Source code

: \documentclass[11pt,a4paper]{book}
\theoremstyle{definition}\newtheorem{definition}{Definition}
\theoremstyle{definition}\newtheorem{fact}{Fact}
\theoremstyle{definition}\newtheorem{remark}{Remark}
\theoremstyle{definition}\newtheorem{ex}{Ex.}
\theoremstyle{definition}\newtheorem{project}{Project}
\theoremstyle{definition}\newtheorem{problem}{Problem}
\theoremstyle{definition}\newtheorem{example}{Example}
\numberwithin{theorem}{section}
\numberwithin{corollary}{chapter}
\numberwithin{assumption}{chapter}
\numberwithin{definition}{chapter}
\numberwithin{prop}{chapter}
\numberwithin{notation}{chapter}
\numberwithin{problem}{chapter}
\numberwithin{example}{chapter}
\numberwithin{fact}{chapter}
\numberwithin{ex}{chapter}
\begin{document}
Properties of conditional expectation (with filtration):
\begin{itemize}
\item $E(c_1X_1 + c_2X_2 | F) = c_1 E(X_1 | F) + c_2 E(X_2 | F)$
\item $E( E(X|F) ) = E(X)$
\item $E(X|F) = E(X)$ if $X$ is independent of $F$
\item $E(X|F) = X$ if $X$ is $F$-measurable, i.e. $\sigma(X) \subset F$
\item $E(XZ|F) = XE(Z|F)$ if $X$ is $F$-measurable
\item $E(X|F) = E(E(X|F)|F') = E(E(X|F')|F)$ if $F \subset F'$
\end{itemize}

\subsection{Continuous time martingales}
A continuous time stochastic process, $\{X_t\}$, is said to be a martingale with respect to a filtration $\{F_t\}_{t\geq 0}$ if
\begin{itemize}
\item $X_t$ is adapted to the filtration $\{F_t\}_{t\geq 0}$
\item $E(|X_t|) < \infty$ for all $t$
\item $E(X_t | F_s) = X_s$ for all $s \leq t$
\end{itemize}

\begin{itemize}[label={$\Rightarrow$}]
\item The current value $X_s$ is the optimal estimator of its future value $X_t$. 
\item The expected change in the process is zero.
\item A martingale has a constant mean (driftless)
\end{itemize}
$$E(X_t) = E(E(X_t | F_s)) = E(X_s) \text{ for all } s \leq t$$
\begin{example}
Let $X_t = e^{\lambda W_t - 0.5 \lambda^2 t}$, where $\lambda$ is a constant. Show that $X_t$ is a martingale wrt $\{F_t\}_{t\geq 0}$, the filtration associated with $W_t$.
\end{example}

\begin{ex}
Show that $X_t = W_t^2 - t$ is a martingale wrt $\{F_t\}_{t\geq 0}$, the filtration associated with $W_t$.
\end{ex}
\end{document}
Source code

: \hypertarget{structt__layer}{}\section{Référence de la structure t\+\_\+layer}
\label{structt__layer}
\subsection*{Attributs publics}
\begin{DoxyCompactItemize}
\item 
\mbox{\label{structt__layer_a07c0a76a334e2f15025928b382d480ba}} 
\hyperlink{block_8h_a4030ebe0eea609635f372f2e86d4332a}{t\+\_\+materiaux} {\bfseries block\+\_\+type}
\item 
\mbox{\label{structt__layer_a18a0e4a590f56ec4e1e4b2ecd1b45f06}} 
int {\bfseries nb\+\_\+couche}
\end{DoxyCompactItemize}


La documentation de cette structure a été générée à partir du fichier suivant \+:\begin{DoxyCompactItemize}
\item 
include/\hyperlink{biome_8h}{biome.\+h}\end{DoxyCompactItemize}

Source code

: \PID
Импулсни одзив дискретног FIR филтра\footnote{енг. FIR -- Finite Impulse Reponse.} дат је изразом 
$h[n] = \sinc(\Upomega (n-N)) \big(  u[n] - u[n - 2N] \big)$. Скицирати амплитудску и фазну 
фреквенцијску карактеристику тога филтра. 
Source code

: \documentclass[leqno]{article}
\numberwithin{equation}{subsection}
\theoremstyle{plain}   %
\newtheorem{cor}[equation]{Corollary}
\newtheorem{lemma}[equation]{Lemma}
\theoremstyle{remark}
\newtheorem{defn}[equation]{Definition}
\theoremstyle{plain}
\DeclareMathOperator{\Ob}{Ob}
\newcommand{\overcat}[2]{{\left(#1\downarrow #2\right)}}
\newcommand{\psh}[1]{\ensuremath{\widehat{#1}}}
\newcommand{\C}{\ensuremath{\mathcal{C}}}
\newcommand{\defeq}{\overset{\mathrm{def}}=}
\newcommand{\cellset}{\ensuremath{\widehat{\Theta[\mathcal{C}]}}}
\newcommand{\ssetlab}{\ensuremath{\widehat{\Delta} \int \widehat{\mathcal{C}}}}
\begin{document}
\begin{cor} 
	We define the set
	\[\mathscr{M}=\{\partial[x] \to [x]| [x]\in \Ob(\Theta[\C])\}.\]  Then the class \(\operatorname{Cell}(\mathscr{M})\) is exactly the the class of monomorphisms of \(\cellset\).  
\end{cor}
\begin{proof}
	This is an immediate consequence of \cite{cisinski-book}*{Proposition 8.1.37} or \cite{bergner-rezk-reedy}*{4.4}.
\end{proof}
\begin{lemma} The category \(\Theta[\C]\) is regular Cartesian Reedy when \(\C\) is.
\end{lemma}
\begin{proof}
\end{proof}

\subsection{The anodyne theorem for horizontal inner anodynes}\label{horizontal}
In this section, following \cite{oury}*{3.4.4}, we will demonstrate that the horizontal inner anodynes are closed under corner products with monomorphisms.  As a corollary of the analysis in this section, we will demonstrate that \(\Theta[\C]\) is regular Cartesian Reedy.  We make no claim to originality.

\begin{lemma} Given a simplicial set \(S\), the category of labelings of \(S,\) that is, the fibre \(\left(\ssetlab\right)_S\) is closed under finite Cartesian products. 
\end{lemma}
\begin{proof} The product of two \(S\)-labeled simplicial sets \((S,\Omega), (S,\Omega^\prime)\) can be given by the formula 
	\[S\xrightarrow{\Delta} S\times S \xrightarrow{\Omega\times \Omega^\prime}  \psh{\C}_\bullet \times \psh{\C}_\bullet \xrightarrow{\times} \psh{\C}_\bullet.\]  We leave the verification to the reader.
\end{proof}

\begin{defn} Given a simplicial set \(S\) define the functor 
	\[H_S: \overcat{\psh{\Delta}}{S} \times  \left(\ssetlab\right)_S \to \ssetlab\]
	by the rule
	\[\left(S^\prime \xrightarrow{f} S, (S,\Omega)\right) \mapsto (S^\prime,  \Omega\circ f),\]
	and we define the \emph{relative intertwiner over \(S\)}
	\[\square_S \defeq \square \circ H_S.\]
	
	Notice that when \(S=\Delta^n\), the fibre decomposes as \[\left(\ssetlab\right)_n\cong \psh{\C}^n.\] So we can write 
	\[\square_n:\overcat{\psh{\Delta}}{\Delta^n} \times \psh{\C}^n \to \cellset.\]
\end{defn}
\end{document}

EXERCISE AIM: Each line holding the word "regular" must be pulled from the records.

ANSWER TO THIS EXERCISE:
\begin{lemma} The category \(\Theta[\C]\) is regular Cartesian Reedy when \(\C\) is.
In this section, following \cite{oury}*{3.4.4}, we will demonstrate that the horizontal inner anodynes are closed under corner products with monomorphisms.  As a corollary of the analysis in this section, we will demonstrate that \(\Theta[\C]\) is regular Cartesian Reedy.  We make no claim to originality.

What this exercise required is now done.